The Maw of the World
Review of Sarah Rose Etter’s The Book of X (USA: Two Dollar Radio, 2019)
By Eunice Chin
Few books put me at a loss after reading, staring into space attempting to take in what I’ve just experienced. Sarah Rose Etter’s award-winning novel, The Book of X, is one such book. Following up on her short story collection Tongue Party, Etter’s first novel dissects what it means to face loss, be at a loss and more importantly, what it means to exist in a world marked by cruelty.
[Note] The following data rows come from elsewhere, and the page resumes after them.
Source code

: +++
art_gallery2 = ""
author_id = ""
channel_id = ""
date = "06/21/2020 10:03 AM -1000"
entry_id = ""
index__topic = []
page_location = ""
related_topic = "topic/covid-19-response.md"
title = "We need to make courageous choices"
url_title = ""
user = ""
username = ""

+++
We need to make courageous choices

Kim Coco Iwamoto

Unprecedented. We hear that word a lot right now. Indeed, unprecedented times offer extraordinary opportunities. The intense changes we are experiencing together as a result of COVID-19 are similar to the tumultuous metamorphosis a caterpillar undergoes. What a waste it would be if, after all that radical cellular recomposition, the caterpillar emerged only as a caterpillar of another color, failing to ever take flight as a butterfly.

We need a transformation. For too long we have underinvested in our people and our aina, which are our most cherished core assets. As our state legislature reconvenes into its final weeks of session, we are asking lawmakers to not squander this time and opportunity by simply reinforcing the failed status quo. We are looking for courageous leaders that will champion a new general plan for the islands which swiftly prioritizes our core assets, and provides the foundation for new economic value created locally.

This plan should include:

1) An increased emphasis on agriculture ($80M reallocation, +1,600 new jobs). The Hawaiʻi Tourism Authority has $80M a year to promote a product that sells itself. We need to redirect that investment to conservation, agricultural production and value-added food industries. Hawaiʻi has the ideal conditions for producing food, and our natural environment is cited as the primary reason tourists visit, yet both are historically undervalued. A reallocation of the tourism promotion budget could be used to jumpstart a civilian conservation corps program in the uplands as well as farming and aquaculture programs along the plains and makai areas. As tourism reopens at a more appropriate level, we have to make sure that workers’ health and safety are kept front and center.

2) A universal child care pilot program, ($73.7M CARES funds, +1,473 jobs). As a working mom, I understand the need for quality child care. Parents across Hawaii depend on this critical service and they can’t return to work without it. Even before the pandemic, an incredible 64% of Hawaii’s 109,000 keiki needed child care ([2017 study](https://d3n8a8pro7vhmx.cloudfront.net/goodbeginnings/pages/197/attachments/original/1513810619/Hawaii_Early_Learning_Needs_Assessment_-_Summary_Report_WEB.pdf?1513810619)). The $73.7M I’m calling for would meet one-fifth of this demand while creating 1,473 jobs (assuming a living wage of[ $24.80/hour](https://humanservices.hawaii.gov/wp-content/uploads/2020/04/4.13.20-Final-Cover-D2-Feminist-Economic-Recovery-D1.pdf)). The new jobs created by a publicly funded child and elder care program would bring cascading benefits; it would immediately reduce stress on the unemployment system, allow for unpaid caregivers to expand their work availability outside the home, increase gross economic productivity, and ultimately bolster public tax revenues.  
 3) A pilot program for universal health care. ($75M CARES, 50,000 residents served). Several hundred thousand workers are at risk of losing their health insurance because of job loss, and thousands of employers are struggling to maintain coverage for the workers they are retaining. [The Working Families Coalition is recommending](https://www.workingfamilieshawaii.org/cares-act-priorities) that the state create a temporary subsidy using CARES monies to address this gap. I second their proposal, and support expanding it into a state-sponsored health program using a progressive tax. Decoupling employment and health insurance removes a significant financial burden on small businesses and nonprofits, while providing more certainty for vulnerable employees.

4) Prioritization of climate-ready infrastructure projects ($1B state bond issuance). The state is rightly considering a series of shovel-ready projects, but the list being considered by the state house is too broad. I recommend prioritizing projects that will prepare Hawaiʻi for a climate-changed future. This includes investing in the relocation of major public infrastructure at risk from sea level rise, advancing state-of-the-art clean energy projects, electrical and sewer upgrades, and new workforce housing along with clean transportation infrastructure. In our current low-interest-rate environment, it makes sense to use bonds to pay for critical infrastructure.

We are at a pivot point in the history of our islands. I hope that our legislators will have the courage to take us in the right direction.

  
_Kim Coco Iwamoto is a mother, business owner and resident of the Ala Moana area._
Winner of the 2019 Shirley Jackson Award, Etter’s novel pushes us to our limits, forcing us to inhabit and experience a world disturbingly similar to ours.
Written in three parts, The Book of X traces the story of Cassie, a girl born with a knot for her stomach, as she navigates self-image and the landscape of trauma. Her knot is a medical condition attributed to a rare gene in the X chromosome and plagues all the women in the family—her mother, Deborah X, and her grandmother, Eleanor X. In mathematics, X represents an unknown value, and that is exactly what these women are. With inconclusive research, even science does not have an explanation for their condition. Deborah tells Cassie that the knot is a woman’s burden and there is nothing they can do but let it be.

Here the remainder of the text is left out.